#### PROBLEM
In the entries below, find each line with the word "pública" and pull it out.

#### DATA SECTION

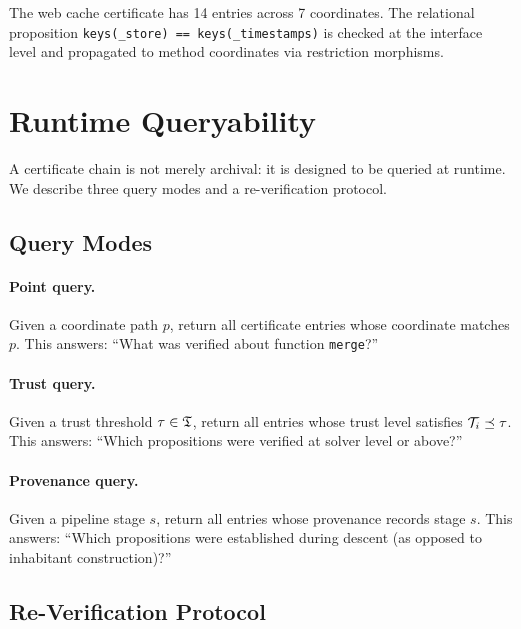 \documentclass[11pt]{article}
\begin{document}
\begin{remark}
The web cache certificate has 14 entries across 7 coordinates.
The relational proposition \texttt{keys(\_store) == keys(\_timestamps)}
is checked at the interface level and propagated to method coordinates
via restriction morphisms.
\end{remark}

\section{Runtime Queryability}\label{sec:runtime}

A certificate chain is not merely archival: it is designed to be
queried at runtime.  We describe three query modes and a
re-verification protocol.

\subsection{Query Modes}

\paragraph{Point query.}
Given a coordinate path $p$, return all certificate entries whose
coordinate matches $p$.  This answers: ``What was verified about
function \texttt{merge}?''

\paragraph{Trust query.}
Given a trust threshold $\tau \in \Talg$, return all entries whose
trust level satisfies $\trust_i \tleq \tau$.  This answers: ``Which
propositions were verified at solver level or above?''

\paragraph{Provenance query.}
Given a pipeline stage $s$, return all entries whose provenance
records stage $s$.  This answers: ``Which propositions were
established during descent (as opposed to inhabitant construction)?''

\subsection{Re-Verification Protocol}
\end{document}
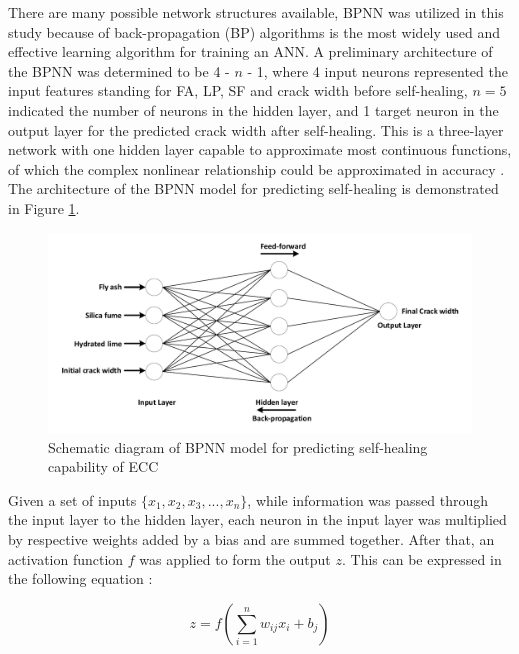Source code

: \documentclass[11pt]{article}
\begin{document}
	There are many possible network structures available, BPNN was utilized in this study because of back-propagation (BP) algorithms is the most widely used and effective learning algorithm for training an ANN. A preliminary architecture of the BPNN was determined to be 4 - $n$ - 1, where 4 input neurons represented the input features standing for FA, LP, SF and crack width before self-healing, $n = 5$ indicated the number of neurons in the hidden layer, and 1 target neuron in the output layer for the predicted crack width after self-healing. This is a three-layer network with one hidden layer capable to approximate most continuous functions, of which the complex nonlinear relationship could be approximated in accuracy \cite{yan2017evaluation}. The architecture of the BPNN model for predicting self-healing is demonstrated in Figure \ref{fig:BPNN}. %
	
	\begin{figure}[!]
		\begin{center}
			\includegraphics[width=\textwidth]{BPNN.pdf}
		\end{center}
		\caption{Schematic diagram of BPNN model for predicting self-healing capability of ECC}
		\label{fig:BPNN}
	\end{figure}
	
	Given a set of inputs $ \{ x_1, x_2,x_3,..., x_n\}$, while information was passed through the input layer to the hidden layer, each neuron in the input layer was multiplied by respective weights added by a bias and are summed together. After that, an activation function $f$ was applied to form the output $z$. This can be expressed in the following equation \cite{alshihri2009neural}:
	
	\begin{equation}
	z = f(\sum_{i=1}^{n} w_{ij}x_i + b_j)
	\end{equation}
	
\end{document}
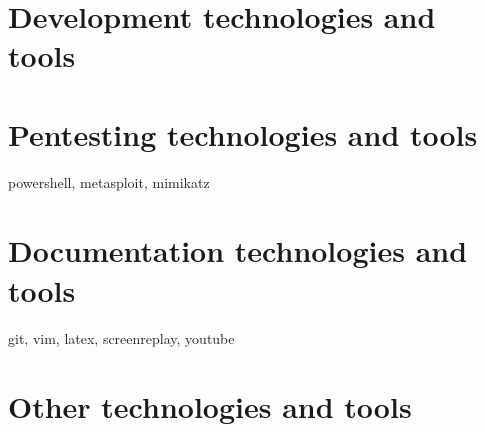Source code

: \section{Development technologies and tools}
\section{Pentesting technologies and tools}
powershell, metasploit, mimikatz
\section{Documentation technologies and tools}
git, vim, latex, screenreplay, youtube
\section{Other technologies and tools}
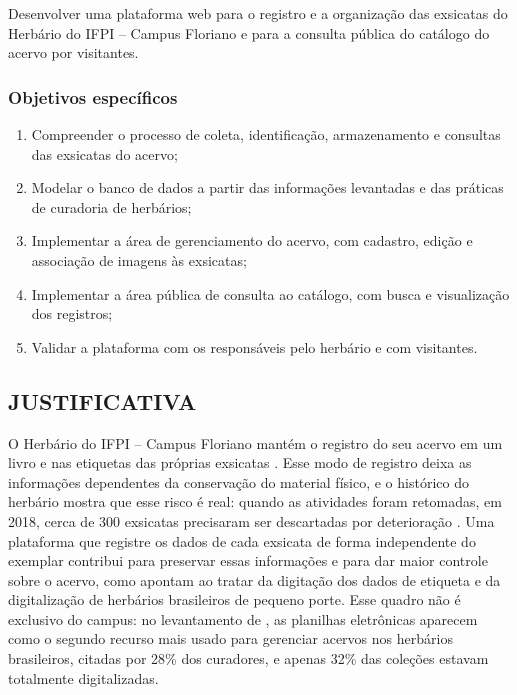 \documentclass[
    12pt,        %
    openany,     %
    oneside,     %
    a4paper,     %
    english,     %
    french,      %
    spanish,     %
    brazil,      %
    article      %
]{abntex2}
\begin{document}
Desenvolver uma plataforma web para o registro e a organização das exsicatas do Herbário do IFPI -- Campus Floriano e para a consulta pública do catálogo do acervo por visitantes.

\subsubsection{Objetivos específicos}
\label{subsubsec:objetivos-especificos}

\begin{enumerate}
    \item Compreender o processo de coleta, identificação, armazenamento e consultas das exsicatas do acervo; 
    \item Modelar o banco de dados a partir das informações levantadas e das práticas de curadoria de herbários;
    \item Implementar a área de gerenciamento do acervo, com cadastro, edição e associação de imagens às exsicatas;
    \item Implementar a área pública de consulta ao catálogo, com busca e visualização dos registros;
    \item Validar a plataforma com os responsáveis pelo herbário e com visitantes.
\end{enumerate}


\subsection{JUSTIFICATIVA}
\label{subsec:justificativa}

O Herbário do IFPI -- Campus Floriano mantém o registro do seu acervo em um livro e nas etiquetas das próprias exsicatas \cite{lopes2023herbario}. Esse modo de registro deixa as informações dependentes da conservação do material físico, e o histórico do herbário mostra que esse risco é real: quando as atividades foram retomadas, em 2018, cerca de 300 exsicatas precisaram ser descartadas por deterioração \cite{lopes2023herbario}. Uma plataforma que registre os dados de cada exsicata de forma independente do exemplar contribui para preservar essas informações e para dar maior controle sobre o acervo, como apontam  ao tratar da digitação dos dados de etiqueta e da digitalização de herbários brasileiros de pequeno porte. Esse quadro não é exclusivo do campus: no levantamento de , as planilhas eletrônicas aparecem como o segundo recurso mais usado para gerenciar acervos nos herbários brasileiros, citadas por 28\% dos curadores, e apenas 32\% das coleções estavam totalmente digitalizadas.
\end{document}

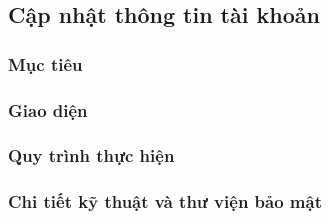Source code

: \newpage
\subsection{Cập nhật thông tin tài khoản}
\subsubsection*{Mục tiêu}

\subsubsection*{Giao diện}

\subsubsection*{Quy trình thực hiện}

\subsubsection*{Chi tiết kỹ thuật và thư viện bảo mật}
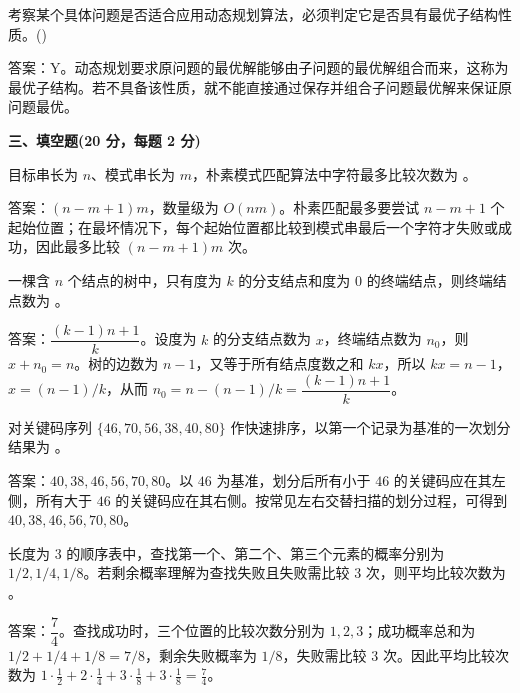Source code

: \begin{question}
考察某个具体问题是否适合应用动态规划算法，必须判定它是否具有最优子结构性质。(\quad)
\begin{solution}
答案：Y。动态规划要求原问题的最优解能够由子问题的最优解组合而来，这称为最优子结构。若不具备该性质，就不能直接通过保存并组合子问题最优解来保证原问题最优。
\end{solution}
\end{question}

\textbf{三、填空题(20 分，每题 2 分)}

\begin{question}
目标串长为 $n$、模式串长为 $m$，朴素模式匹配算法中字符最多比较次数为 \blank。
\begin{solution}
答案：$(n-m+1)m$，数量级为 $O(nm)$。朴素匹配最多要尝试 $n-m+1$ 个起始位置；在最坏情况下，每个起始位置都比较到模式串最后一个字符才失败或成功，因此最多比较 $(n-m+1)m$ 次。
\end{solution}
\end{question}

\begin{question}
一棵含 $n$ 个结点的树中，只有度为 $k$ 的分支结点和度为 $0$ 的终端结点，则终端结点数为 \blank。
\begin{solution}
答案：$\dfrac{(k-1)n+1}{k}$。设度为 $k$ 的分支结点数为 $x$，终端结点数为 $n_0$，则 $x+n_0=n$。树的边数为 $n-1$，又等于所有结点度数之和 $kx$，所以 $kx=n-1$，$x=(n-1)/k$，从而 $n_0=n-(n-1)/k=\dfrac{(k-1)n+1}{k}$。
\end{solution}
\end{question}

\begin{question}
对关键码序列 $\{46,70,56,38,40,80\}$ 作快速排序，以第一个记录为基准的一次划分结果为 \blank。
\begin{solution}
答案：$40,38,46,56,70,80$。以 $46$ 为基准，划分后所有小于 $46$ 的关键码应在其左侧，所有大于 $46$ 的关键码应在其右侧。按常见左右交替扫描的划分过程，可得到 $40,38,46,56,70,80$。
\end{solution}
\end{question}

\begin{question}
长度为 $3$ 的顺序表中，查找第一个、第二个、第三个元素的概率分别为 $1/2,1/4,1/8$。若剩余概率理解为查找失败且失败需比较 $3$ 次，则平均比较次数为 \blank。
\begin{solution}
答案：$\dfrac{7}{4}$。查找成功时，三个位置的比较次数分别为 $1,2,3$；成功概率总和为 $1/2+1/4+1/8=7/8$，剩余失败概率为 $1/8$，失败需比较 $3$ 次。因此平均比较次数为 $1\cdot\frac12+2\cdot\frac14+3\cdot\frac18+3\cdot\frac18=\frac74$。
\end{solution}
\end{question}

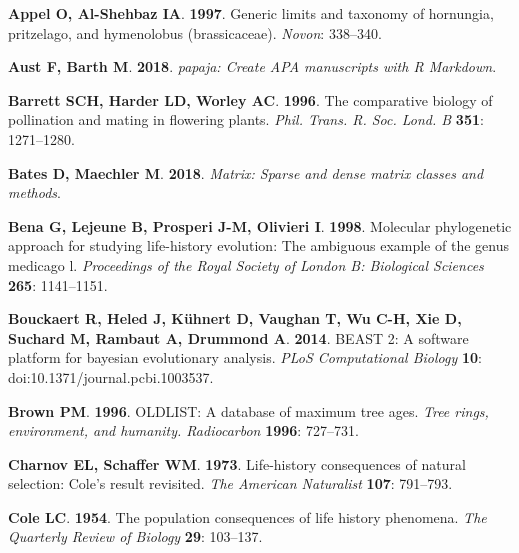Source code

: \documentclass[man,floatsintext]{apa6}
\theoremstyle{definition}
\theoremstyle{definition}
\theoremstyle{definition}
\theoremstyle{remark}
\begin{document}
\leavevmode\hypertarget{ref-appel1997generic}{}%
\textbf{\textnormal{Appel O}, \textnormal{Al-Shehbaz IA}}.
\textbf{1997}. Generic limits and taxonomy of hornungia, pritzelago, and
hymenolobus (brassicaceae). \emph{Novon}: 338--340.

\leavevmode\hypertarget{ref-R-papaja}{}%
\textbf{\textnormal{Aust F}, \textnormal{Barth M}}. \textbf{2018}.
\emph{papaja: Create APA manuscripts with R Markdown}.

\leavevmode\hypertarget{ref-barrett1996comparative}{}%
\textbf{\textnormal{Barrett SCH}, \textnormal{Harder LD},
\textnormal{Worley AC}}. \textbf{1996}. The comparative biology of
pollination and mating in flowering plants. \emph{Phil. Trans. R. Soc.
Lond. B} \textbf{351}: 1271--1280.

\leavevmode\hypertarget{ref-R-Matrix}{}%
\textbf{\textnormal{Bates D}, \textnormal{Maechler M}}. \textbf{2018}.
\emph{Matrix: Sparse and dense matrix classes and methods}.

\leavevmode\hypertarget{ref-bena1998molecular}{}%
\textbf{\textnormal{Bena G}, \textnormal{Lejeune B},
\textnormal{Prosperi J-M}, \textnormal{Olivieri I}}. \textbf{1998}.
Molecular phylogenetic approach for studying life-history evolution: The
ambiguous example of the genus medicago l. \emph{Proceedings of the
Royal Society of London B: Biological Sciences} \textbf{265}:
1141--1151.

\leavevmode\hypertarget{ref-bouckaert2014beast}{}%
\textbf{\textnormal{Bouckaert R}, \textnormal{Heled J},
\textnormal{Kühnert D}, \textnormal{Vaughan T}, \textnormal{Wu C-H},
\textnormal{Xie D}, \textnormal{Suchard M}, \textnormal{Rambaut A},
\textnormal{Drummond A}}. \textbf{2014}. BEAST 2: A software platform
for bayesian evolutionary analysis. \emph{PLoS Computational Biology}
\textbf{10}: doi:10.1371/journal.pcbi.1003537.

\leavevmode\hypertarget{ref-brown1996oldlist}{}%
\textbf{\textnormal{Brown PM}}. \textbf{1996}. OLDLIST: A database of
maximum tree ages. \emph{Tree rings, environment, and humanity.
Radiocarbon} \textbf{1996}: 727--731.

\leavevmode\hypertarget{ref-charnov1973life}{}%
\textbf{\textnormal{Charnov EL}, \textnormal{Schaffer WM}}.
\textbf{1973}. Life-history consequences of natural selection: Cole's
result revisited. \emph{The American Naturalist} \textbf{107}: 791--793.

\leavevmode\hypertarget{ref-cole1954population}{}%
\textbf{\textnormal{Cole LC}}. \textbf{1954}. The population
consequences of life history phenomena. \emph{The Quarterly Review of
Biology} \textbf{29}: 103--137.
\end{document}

#### TASK RESULT
Desenvolver uma plataforma web para o registro e a organização das exsicatas do Herbário do IFPI -- Campus Floriano e para a consulta pública do catálogo do acervo por visitantes.
    \item Implementar a área pública de consulta ao catálogo, com busca e visualização dos registros;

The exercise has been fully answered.